====== Dataset entries

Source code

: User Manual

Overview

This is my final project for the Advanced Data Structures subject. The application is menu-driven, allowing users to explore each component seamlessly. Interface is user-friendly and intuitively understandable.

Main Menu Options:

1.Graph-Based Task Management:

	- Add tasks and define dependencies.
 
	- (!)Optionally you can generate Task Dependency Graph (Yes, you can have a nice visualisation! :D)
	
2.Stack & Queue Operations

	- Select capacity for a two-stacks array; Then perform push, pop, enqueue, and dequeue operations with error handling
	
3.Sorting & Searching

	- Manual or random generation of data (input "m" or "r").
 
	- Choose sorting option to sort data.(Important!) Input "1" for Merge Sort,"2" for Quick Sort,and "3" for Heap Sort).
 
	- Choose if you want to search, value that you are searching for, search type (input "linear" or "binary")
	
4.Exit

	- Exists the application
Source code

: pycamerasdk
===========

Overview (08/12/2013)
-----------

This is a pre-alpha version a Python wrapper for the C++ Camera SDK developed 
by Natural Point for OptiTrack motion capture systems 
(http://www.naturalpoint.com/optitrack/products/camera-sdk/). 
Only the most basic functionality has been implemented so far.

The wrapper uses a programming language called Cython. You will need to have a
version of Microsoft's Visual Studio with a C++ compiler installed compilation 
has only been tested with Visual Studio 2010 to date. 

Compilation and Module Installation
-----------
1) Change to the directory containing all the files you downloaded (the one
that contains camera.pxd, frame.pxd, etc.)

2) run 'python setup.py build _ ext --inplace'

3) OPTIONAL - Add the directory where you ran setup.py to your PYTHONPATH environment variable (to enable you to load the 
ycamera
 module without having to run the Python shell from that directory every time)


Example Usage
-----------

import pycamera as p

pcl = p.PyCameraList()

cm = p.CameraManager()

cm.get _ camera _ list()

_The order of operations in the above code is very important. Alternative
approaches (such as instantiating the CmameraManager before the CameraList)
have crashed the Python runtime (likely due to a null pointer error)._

============

:: Description of the task ::
From the entries above, copy each line holding "error".

:: Answer box ::
	- Select capacity for a two-stacks array; Then perform push, pop, enqueue, and dequeue operations with error handling
have crashed the Python runtime (likely due to a null pointer error)._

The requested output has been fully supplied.